**Exercise requirements:** For the records below, report how many lines include the string "Items", leaving out everything except the number.

□ □ □ □

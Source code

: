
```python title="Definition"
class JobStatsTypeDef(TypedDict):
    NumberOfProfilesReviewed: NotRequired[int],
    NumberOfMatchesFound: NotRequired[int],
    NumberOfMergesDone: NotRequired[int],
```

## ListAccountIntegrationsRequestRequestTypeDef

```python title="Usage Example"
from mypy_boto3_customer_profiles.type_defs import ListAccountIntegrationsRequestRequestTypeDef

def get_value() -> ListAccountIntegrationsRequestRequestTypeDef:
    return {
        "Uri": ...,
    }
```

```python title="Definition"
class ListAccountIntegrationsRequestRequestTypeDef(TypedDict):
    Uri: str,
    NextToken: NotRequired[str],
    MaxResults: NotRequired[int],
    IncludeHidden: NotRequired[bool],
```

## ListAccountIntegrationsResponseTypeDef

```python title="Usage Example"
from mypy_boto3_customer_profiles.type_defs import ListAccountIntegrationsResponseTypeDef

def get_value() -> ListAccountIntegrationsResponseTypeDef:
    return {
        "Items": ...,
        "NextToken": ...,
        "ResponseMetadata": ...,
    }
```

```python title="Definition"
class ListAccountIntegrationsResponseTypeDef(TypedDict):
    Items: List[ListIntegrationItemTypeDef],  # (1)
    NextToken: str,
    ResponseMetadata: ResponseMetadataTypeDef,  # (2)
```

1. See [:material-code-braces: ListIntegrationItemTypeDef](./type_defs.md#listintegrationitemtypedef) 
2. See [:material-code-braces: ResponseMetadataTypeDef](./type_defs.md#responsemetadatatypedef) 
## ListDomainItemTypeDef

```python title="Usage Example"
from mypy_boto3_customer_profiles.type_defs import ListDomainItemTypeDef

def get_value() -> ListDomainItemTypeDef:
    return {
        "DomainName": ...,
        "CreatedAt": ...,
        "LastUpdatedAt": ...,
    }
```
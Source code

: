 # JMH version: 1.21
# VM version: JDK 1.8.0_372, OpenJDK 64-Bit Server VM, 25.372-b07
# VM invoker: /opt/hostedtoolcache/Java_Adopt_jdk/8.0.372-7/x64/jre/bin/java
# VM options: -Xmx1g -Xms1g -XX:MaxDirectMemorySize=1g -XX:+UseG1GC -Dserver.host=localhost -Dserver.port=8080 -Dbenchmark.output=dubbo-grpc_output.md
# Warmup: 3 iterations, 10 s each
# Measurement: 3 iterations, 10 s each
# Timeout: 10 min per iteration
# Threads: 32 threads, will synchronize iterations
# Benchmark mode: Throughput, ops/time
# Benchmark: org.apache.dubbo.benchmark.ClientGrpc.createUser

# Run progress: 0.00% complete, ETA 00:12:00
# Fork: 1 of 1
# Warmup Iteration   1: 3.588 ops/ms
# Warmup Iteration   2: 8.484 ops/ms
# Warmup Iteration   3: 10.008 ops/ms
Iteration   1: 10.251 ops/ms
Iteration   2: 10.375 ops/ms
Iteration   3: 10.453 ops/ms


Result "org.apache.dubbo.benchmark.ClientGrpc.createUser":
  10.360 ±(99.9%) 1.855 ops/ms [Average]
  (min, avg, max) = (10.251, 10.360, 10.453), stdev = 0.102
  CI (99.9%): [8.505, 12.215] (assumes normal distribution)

□ □ □ □

**Completed task:** 2